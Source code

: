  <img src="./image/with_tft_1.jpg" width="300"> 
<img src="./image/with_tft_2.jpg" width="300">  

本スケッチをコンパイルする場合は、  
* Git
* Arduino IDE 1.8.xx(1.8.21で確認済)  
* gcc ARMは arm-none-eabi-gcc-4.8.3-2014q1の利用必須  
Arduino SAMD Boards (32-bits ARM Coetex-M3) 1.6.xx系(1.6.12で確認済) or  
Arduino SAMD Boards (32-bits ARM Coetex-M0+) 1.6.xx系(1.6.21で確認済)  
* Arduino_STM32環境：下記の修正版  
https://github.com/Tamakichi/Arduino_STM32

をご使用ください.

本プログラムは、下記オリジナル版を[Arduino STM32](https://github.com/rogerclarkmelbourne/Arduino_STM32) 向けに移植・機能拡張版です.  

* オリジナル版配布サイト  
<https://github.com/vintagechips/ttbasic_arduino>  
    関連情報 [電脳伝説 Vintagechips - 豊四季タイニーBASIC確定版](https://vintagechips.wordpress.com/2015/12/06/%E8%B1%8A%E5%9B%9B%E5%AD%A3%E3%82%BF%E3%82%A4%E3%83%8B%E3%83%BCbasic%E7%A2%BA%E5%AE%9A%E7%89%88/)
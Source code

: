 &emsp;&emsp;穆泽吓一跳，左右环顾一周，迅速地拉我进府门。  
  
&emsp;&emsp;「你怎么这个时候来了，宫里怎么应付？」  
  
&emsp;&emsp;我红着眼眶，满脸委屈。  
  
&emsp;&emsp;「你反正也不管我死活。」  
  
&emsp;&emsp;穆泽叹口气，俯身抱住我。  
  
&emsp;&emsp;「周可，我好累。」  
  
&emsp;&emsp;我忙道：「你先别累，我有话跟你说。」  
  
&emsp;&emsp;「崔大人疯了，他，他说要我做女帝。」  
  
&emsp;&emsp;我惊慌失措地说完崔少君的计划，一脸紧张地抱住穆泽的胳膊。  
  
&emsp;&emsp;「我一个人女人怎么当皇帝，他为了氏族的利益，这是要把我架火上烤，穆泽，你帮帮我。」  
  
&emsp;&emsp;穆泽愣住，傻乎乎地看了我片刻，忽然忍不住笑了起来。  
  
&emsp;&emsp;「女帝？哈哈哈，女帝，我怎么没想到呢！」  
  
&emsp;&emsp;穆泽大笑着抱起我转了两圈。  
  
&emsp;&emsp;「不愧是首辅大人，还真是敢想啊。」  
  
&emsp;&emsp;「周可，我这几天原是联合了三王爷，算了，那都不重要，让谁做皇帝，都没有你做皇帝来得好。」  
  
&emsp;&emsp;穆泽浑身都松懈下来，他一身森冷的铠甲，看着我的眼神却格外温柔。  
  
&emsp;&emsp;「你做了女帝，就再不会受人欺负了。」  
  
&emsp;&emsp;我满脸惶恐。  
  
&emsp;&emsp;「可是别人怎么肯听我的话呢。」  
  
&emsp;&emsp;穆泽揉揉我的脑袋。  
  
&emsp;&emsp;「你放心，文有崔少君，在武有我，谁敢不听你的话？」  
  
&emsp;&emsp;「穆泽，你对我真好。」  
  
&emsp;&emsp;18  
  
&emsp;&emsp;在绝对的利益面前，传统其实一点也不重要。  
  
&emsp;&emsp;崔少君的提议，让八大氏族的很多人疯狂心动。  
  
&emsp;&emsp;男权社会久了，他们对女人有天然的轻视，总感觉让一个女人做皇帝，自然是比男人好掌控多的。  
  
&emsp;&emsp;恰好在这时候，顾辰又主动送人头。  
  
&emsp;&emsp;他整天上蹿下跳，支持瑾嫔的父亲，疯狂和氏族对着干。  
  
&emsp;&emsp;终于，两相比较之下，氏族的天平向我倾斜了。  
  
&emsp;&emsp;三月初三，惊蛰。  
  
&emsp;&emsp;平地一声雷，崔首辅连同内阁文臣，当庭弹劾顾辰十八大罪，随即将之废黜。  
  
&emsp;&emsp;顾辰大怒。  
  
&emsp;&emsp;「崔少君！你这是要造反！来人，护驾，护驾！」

Brief:
This calls for an exact transcription of every entry above.

Your response:
Source code

:  <img src="./image/with_tft_1.jpg" width="300"> 
<img src="./image/with_tft_2.jpg" width="300">  

本スケッチをコンパイルする場合は、  
* Git
* Arduino IDE 1.8.xx(1.8.21で確認済)  
* gcc ARMは arm-none-eabi-gcc-4.8.3-2014q1の利用必須  
Arduino SAMD Boards (32-bits ARM Coetex-M3) 1.6.xx系(1.6.12で確認済) or  
Arduino SAMD Boards (32-bits ARM Coetex-M0+) 1.6.xx系(1.6.21で確認済)  
* Arduino_STM32環境：下記の修正版  
https://github.com/Tamakichi/Arduino_STM32

をご使用ください.

本プログラムは、下記オリジナル版を[Arduino STM32](https://github.com/rogerclarkmelbourne/Arduino_STM32) 向けに移植・機能拡張版です.  

* オリジナル版配布サイト  
<https://github.com/vintagechips/ttbasic_arduino>  
    関連情報 [電脳伝説 Vintagechips - 豊四季タイニーBASIC確定版](https://vintagechips.wordpress.com/2015/12/06/%E8%B1%8A%E5%9B%9B%E5%AD%A3%E3%82%BF%E3%82%A4%E3%83%8B%E3%83%BCbasic%E7%A2%BA%E5%AE%9A%E7%89%88/)
Source code

: &emsp;&emsp;穆泽吓一跳，左右环顾一周，迅速地拉我进府门。  
  
&emsp;&emsp;「你怎么这个时候来了，宫里怎么应付？」  
  
&emsp;&emsp;我红着眼眶，满脸委屈。  
  
&emsp;&emsp;「你反正也不管我死活。」  
  
&emsp;&emsp;穆泽叹口气，俯身抱住我。  
  
&emsp;&emsp;「周可，我好累。」  
  
&emsp;&emsp;我忙道：「你先别累，我有话跟你说。」  
  
&emsp;&emsp;「崔大人疯了，他，他说要我做女帝。」  
  
&emsp;&emsp;我惊慌失措地说完崔少君的计划，一脸紧张地抱住穆泽的胳膊。  
  
&emsp;&emsp;「我一个人女人怎么当皇帝，他为了氏族的利益，这是要把我架火上烤，穆泽，你帮帮我。」  
  
&emsp;&emsp;穆泽愣住，傻乎乎地看了我片刻，忽然忍不住笑了起来。  
  
&emsp;&emsp;「女帝？哈哈哈，女帝，我怎么没想到呢！」  
  
&emsp;&emsp;穆泽大笑着抱起我转了两圈。  
  
&emsp;&emsp;「不愧是首辅大人，还真是敢想啊。」  
  
&emsp;&emsp;「周可，我这几天原是联合了三王爷，算了，那都不重要，让谁做皇帝，都没有你做皇帝来得好。」  
  
&emsp;&emsp;穆泽浑身都松懈下来，他一身森冷的铠甲，看着我的眼神却格外温柔。  
  
&emsp;&emsp;「你做了女帝，就再不会受人欺负了。」  
  
&emsp;&emsp;我满脸惶恐。  
  
&emsp;&emsp;「可是别人怎么肯听我的话呢。」  
  
&emsp;&emsp;穆泽揉揉我的脑袋。  
  
&emsp;&emsp;「你放心，文有崔少君，在武有我，谁敢不听你的话？」  
  
&emsp;&emsp;「穆泽，你对我真好。」  
  
&emsp;&emsp;18  
  
&emsp;&emsp;在绝对的利益面前，传统其实一点也不重要。  
  
&emsp;&emsp;崔少君的提议，让八大氏族的很多人疯狂心动。  
  
&emsp;&emsp;男权社会久了，他们对女人有天然的轻视，总感觉让一个女人做皇帝，自然是比男人好掌控多的。  
  
&emsp;&emsp;恰好在这时候，顾辰又主动送人头。  
  
&emsp;&emsp;他整天上蹿下跳，支持瑾嫔的父亲，疯狂和氏族对着干。  
  
&emsp;&emsp;终于，两相比较之下，氏族的天平向我倾斜了。  
  
&emsp;&emsp;三月初三，惊蛰。  
  
&emsp;&emsp;平地一声雷，崔首辅连同内阁文臣，当庭弹劾顾辰十八大罪，随即将之废黜。  
  
&emsp;&emsp;顾辰大怒。  
  
&emsp;&emsp;「崔少君！你这是要造反！来人，护驾，护驾！」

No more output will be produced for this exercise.